銀色ふわり 

銀色ふわり 有沢まみず 電撃文庫 2008年7月10日

銀色ふわり (電撃文庫)

銀色ふわり (電撃文庫)

☆☆☆☆☆☆
 高校生の少年・春道が出会った銀色の髪の少女。それはデジタルツールを介さないと姿を見ることも、声を聞くこともできない「黄昏の子供たち」と呼ばれる特異な子供の一人だった。そんな彼女を普通に見ることができる春道は、協力を仰がれ彼女とのコミニケーションをとり――。
 「いぬかみっ!」の著者有沢まみず先生が描く新シリーズ『銀色ふわり』です。これはなかなか面白かったですね。デジタルツールを介さないと知覚することができない少女と、そんな少女を肉眼でみることができた少年の物語。
 序盤は春道とイエスタデーの交流が微笑ましいですね。
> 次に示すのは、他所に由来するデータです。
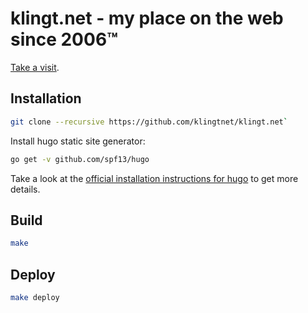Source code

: # klingt.net - my place on the web since 2006™

[Take a visit](https://klingt.net).

## Installation

```sh
git clone --recursive https://github.com/klingtnet/klingt.net`
```

Install hugo static site generator:

```sh
go get -v github.com/spf13/hugo
```

Take a look at the [official installation instructions for hugo](https://gohugo.io/overview/installing/) to get more details.

## Build

```sh
make
```

## Deploy

```sh
make deploy
```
初めて触れ合う人間に緊張していた彼女が、少しずつだけど心を開いていく、そんな過程が良かったです。
 一方で、中盤以降はだんだんと不安になる要素が出てきましたね。イエスタデーが、春道が、それぞれ抱えている「思い」が印象的でした。
 何を書いてもネタばれに繋がりそうなので詳しくは書きませんが、一言でいうならサクサク読めてほんのりと切ない、そんな物語だったかと。続きもあるようなので、次も楽しみです。